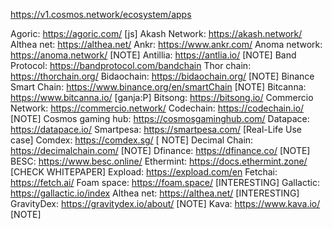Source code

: https://v1.cosmos.network/ecosystem/apps

Agoric: https://agoric.com/ [js]
Akash Network: https://akash.network/
Althea net: https://althea.net/
Ankr: https://www.ankr.com/
Anoma network: https://anoma.network/ [NOTE]
Antillia: https://antlia.io/ [NOTE]
Band Protocol: https://bandprotocol.com/bandchain
Thor chain: https://thorchain.org/
Bidaochain: https://bidaochain.org/ [NOTE]
Binance Smart Chain: https://www.binance.org/en/smartChain [NOTE]
Bitcanna: https://www.bitcanna.io/ [ganja:P]
Bitsong: https://bitsong.io/
Commercio Network: https://commercio.network/
Codechain: https://codechain.io/ [NOTE]
Cosmos gaming hub: https://cosmosgaminghub.com/
Datapace: https://datapace.io/
Smartpesa: https://smartpesa.com/ [Real-Life Use case]
Comdex: https://comdex.sg/ [ NOTE]
Decimal Chain: https://decimalchain.com/ [NOTE]
Dfinance: https://dfinance.co/ [NOTE]
BESC: https://www.besc.online/
Ethermint: https://docs.ethermint.zone/ [CHECK WHITEPAPER]
Expload: https://expload.com/en
Fetchai: https://fetch.ai/
Foam space: https://foam.space/ [INTERESTING]
Gallactic: https://gallactic.io/index
Althea net: https://althea.net/ [INTERESTING]
GravityDex: https://gravitydex.io/about/ [NOTE]
Kava: https://www.kava.io/ [NOTE]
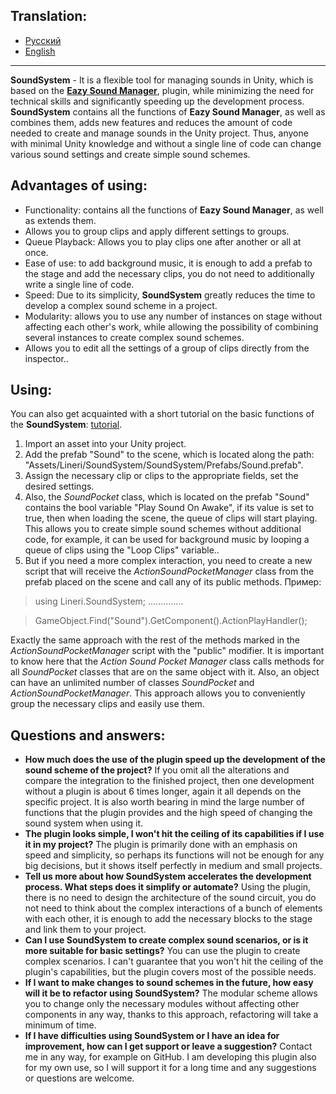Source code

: ## Translation:
* <a href = "https://github.com/Linerichka/SoundSystem-With-Eazy-Sound-Manager/blob/main/README_RU.md">Русский</a>
* <a href = "https://github.com/Linerichka/SoundSystem-With-Eazy-Sound-Manager/blob/main/README.md">English</a>

---

**SoundSystem** - It is a flexible tool for managing sounds in Unity, which is based on the <a href="https://github.com/JackM36/Eazy-Sound-Manager">**Eazy Sound Manager**</a>,  plugin, while minimizing the need for technical skills and significantly speeding up the development process. **SoundSystem** contains all the functions of **Eazy Sound Manager**, as well as combines them, adds new features and reduces the amount of code needed to create and manage sounds in the Unity project. Thus, anyone with minimal Unity knowledge and without a single line of code can change various sound settings and create simple sound schemes.

## Advantages of using:
* Functionality: contains all the functions of **Eazy Sound Manager**, as well as extends them.
* Allows you to group clips and apply different settings to groups.
* Queue Playback: Allows you to play clips one after another or all at once.
* Ease of use: to add background music, it is enough to add a prefab to the stage and add the necessary clips, you do not need to additionally write a single line of code.
* Speed: Due to its simplicity, **SoundSystem** greatly reduces the time to develop a complex sound scheme in a project.
* Modularity: allows you to use any number of instances on stage without affecting each other's work, while allowing the possibility of combining several instances to create complex sound schemes.
* Allows you to edit all the settings of a group of clips directly from the inspector..

## Using:
You can also get acquainted with a short tutorial on the basic functions of the **SoundSystem**: <a href = "https://youtu.be/kXDuEaaw7Ao">tutorial</a>.
1. Import an asset into your Unity project.
2. Add the prefab "Sound" to the scene, which is located along the path:  "Assets/Lineri/SoundSystem/SoundSystem/Prefabs/Sound.prefab".
3. Assign the necessary clip or clips to the appropriate fields, set the desired settings.
4. Also, the *SoundPocket* class, which is located on the prefab "Sound" contains the bool variable "Play Sound On Awake", if its value is set to true, then when loading the scene, the queue of clips will start playing. This allows you to create simple sound schemes without additional code, for example, it can be used for background music by looping a queue of clips using the "Loop Clips" variable..
5. But if you need a more complex interaction, you need to create a new script that will receive the *ActionSoundPocketManager* class from the prefab placed on the scene and call any of its public methods.
Пример:
>    using Lineri.SoundSystem; ..............

>    GameObject.Find("Sound").GetComponent<ActionSoundPocketManager>().ActionPlayHandler();

Exactly the same approach with the rest of the methods marked in the *ActionSoundPocketManager* script with the "public" modifier. It is important to know here that the *Action Sound Pocket Manager* class calls methods for all *SoundPocket* classes that are on the same object with it. Also, an object can have an unlimited number of classes *SoundPocket* and *ActionSoundPocketManager*. This approach allows you to conveniently group the necessary clips and easily use them.

## Questions and answers:
* **How much does the use of the plugin speed up the development of the sound scheme of the project?** If you omit all the alterations and compare the integration to the finished project, then one development without a plugin is about 6 times longer, again it all depends on the specific project. It is also worth bearing in mind the large number of functions that the plugin provides and the high speed of changing the sound system when using it.
* **The plugin looks simple, I won't hit the ceiling of its capabilities if I use it in my project?** The plugin is primarily done with an emphasis on speed and simplicity, so perhaps its functions will not be enough for any big decisions, but it shows itself perfectly in medium and small projects.
* **Tell us more about how SoundSystem accelerates the development process. What steps does it simplify or automate?** Using the plugin, there is no need to design the architecture of the sound circuit, you do not need to think about the complex interactions of a bunch of elements with each other, it is enough to add the necessary blocks to the stage and link them to your project.
* **Can I use SoundSystem to create complex sound scenarios, or is it more suitable for basic settings?** You can use the plugin to create complex scenarios. I can't guarantee that you won't hit the ceiling of the plugin's capabilities, but the plugin covers most of the possible needs.
* **If I want to make changes to sound schemes in the future, how easy will it be to refactor using SoundSystem?** The modular scheme allows you to change only the necessary modules without affecting other components in any way, thanks to this approach, refactoring will take a minimum of time.
* **If I have difficulties using SoundSystem or I have an idea for improvement, how can I get support or leave a suggestion?** Contact me in any way, for example on GitHub. I am developing this plugin also for my own use, so I will support it for a long time and any suggestions or questions are welcome.
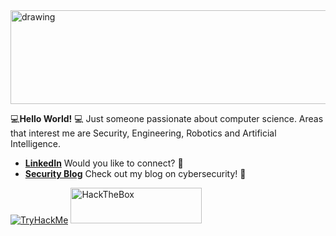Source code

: <img src="https://user-images.githubusercontent.com/80176765/170698024-7145a5bd-5146-4691-9c6e-bba100f06a44.png" alt="drawing" width="2000" height="150"/>

💻**Hello World!** 💻
Just someone passionate about computer science. Areas that interest me are Security, Engineering, Robotics and Artificial Intelligence. 

* [**LinkedIn**](https://www.linkedin.com/in/valreshtech/) Would you like to connect? 👔
* [**Security Blog**](https://medium.com/@plaintextpasswords) Check out my blog on cybersecurity! 🔐

<a href="https://tryhackme.com/p/MrMeow" target="_blank"><img src="https://tryhackme-badges.s3.amazonaws.com/MrMeow.png" alt="TryHackMe"></a>
<a href="https://app.hackthebox.com/profile/528595" target="_blank"><img src="https://www.hackthebox.com/badge/image/528595" alt="HackTheBox" width=210 height=57></a>
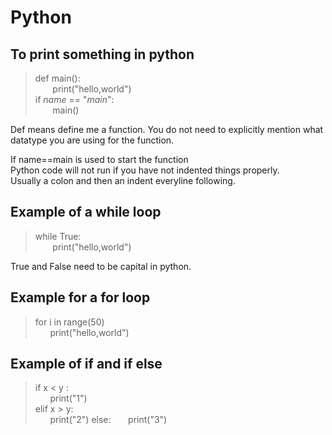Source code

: # Python

## To print something in python
>def main():  
&nbsp;&nbsp;&nbsp;&nbsp;&nbsp;&nbsp;     print("hello,world")  
>if _name_ == "_main_":  
&nbsp;&nbsp;&nbsp;&nbsp;&nbsp;&nbsp; main()  

Def means define me a function. You do not need to explicitly mention what datatype you are using for the function.

If name==main is used to start the function  
Python code will not run if you have not indented things properly.   
Usually a colon and then an indent everyline following.   
## Example of a while loop
> while True:  
> &nbsp;&nbsp;&nbsp;&nbsp;&nbsp;&nbsp; print("hello,world")

True and False need to be capital in python.

## Example for a for loop
>for i in range(50)  
>&nbsp;&nbsp;&nbsp;&nbsp;&nbsp;&nbsp;print("hello,world")

## Example of if and if else
>if x < y :  
>&nbsp;&nbsp;&nbsp;&nbsp;&nbsp;&nbsp;print("1")  
>elif x > y:  
>&nbsp;&nbsp;&nbsp;&nbsp;&nbsp;&nbsp;print("2")
else:
>&nbsp;&nbsp;&nbsp;&nbsp;&nbsp;&nbsp;print("3")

• _TASK_
Go to the line in the material above that contains "all at once." and copy exactly from there through the line that contains "3. Assign the", stopping after it.

• _ANSWER TO THIS EXERCISE_
* Queue Playback: Allows you to play clips one after another or all at once.
* Ease of use: to add background music, it is enough to add a prefab to the stage and add the necessary clips, you do not need to additionally write a single line of code.
* Speed: Due to its simplicity, **SoundSystem** greatly reduces the time to develop a complex sound scheme in a project.
* Modularity: allows you to use any number of instances on stage without affecting each other's work, while allowing the possibility of combining several instances to create complex sound schemes.
* Allows you to edit all the settings of a group of clips directly from the inspector..

## Using:
You can also get acquainted with a short tutorial on the basic functions of the **SoundSystem**: <a href = "https://youtu.be/kXDuEaaw7Ao">tutorial</a>.
1. Import an asset into your Unity project.
2. Add the prefab "Sound" to the scene, which is located along the path:  "Assets/Lineri/SoundSystem/SoundSystem/Prefabs/Sound.prefab".
3. Assign the necessary clip or clips to the appropriate fields, set the desired settings.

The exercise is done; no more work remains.